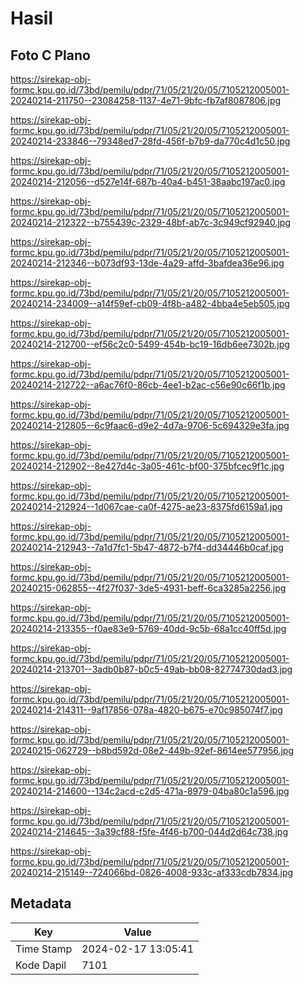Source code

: # Hasil

## Foto C Plano

https://sirekap-obj-formc.kpu.go.id/73bd/pemilu/pdpr/71/05/21/20/05/7105212005001-20240214-211750--23084258-1137-4e71-9bfc-fb7af8087806.jpg

https://sirekap-obj-formc.kpu.go.id/73bd/pemilu/pdpr/71/05/21/20/05/7105212005001-20240214-233846--79348ed7-28fd-456f-b7b9-da770c4d1c50.jpg

https://sirekap-obj-formc.kpu.go.id/73bd/pemilu/pdpr/71/05/21/20/05/7105212005001-20240214-212056--d527e14f-687b-40a4-b451-38aabc197ac0.jpg

https://sirekap-obj-formc.kpu.go.id/73bd/pemilu/pdpr/71/05/21/20/05/7105212005001-20240214-212322--b755439c-2329-48bf-ab7c-3c949cf92940.jpg

https://sirekap-obj-formc.kpu.go.id/73bd/pemilu/pdpr/71/05/21/20/05/7105212005001-20240214-212346--b073df93-13de-4a29-affd-3bafdea36e96.jpg

https://sirekap-obj-formc.kpu.go.id/73bd/pemilu/pdpr/71/05/21/20/05/7105212005001-20240214-234009--a14f59ef-cb09-4f8b-a482-4bba4e5eb505.jpg

https://sirekap-obj-formc.kpu.go.id/73bd/pemilu/pdpr/71/05/21/20/05/7105212005001-20240214-212700--ef56c2c0-5499-454b-bc19-16db6ee7302b.jpg

https://sirekap-obj-formc.kpu.go.id/73bd/pemilu/pdpr/71/05/21/20/05/7105212005001-20240214-212722--a6ac76f0-86cb-4ee1-b2ac-c56e90c66f1b.jpg

https://sirekap-obj-formc.kpu.go.id/73bd/pemilu/pdpr/71/05/21/20/05/7105212005001-20240214-212805--6c9faac6-d9e2-4d7a-9706-5c694329e3fa.jpg

https://sirekap-obj-formc.kpu.go.id/73bd/pemilu/pdpr/71/05/21/20/05/7105212005001-20240214-212902--8e427d4c-3a05-461c-bf00-375bfcec9f1c.jpg

https://sirekap-obj-formc.kpu.go.id/73bd/pemilu/pdpr/71/05/21/20/05/7105212005001-20240214-212924--1d067cae-ca0f-4275-ae23-8375fd6159a1.jpg

https://sirekap-obj-formc.kpu.go.id/73bd/pemilu/pdpr/71/05/21/20/05/7105212005001-20240214-212943--7a1d7fc1-5b47-4872-b7f4-dd34446b0caf.jpg

https://sirekap-obj-formc.kpu.go.id/73bd/pemilu/pdpr/71/05/21/20/05/7105212005001-20240215-062855--4f27f037-3de5-4931-beff-6ca3285a2256.jpg

https://sirekap-obj-formc.kpu.go.id/73bd/pemilu/pdpr/71/05/21/20/05/7105212005001-20240214-213355--f0ae83e9-5769-40dd-9c5b-68a1cc40ff5d.jpg

https://sirekap-obj-formc.kpu.go.id/73bd/pemilu/pdpr/71/05/21/20/05/7105212005001-20240214-213701--3adb0b87-b0c5-49ab-bb08-82774730dad3.jpg

https://sirekap-obj-formc.kpu.go.id/73bd/pemilu/pdpr/71/05/21/20/05/7105212005001-20240214-214311--9af17856-078a-4820-b675-e70c985074f7.jpg

https://sirekap-obj-formc.kpu.go.id/73bd/pemilu/pdpr/71/05/21/20/05/7105212005001-20240215-062729--b8bd592d-08e2-449b-92ef-8614ee577956.jpg

https://sirekap-obj-formc.kpu.go.id/73bd/pemilu/pdpr/71/05/21/20/05/7105212005001-20240214-214600--134c2acd-c2d5-471a-8979-04ba80c1a596.jpg

https://sirekap-obj-formc.kpu.go.id/73bd/pemilu/pdpr/71/05/21/20/05/7105212005001-20240214-214645--3a39cf88-f5fe-4f46-b700-044d2d64c738.jpg

https://sirekap-obj-formc.kpu.go.id/73bd/pemilu/pdpr/71/05/21/20/05/7105212005001-20240214-215149--724066bd-0826-4008-933c-af333cdb7834.jpg


## Metadata

| Key        | Value               |
| ---------- | ------------------- |
| Time Stamp | 2024-02-17 13:05:41 |
| Kode Dapil | 7101                |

-- -- --

WHAT YOU WILL DO —
Would you print the whole listing exactly, omitting the pictures?

TASK RESULT —
Source code

: # Hasil

## Foto C Plano

https://sirekap-obj-formc.kpu.go.id/73bd/pemilu/pdpr/71/05/21/20/05/7105212005001-20240214-211750--23084258-1137-4e71-9bfc-fb7af8087806.jpg

https://sirekap-obj-formc.kpu.go.id/73bd/pemilu/pdpr/71/05/21/20/05/7105212005001-20240214-233846--79348ed7-28fd-456f-b7b9-da770c4d1c50.jpg

https://sirekap-obj-formc.kpu.go.id/73bd/pemilu/pdpr/71/05/21/20/05/7105212005001-20240214-212056--d527e14f-687b-40a4-b451-38aabc197ac0.jpg

https://sirekap-obj-formc.kpu.go.id/73bd/pemilu/pdpr/71/05/21/20/05/7105212005001-20240214-212322--b755439c-2329-48bf-ab7c-3c949cf92940.jpg

https://sirekap-obj-formc.kpu.go.id/73bd/pemilu/pdpr/71/05/21/20/05/7105212005001-20240214-212346--b073df93-13de-4a29-affd-3bafdea36e96.jpg

https://sirekap-obj-formc.kpu.go.id/73bd/pemilu/pdpr/71/05/21/20/05/7105212005001-20240214-234009--a14f59ef-cb09-4f8b-a482-4bba4e5eb505.jpg

https://sirekap-obj-formc.kpu.go.id/73bd/pemilu/pdpr/71/05/21/20/05/7105212005001-20240214-212700--ef56c2c0-5499-454b-bc19-16db6ee7302b.jpg

https://sirekap-obj-formc.kpu.go.id/73bd/pemilu/pdpr/71/05/21/20/05/7105212005001-20240214-212722--a6ac76f0-86cb-4ee1-b2ac-c56e90c66f1b.jpg

https://sirekap-obj-formc.kpu.go.id/73bd/pemilu/pdpr/71/05/21/20/05/7105212005001-20240214-212805--6c9faac6-d9e2-4d7a-9706-5c694329e3fa.jpg

https://sirekap-obj-formc.kpu.go.id/73bd/pemilu/pdpr/71/05/21/20/05/7105212005001-20240214-212902--8e427d4c-3a05-461c-bf00-375bfcec9f1c.jpg

https://sirekap-obj-formc.kpu.go.id/73bd/pemilu/pdpr/71/05/21/20/05/7105212005001-20240214-212924--1d067cae-ca0f-4275-ae23-8375fd6159a1.jpg

https://sirekap-obj-formc.kpu.go.id/73bd/pemilu/pdpr/71/05/21/20/05/7105212005001-20240214-212943--7a1d7fc1-5b47-4872-b7f4-dd34446b0caf.jpg

https://sirekap-obj-formc.kpu.go.id/73bd/pemilu/pdpr/71/05/21/20/05/7105212005001-20240215-062855--4f27f037-3de5-4931-beff-6ca3285a2256.jpg

https://sirekap-obj-formc.kpu.go.id/73bd/pemilu/pdpr/71/05/21/20/05/7105212005001-20240214-213355--f0ae83e9-5769-40dd-9c5b-68a1cc40ff5d.jpg

https://sirekap-obj-formc.kpu.go.id/73bd/pemilu/pdpr/71/05/21/20/05/7105212005001-20240214-213701--3adb0b87-b0c5-49ab-bb08-82774730dad3.jpg

https://sirekap-obj-formc.kpu.go.id/73bd/pemilu/pdpr/71/05/21/20/05/7105212005001-20240214-214311--9af17856-078a-4820-b675-e70c985074f7.jpg

https://sirekap-obj-formc.kpu.go.id/73bd/pemilu/pdpr/71/05/21/20/05/7105212005001-20240215-062729--b8bd592d-08e2-449b-92ef-8614ee577956.jpg

https://sirekap-obj-formc.kpu.go.id/73bd/pemilu/pdpr/71/05/21/20/05/7105212005001-20240214-214600--134c2acd-c2d5-471a-8979-04ba80c1a596.jpg

https://sirekap-obj-formc.kpu.go.id/73bd/pemilu/pdpr/71/05/21/20/05/7105212005001-20240214-214645--3a39cf88-f5fe-4f46-b700-044d2d64c738.jpg

https://sirekap-obj-formc.kpu.go.id/73bd/pemilu/pdpr/71/05/21/20/05/7105212005001-20240214-215149--724066bd-0826-4008-933c-af333cdb7834.jpg


## Metadata

| Key        | Value               |
| ---------- | ------------------- |
| Time Stamp | 2024-02-17 13:05:41 |
| Kode Dapil | 7101                |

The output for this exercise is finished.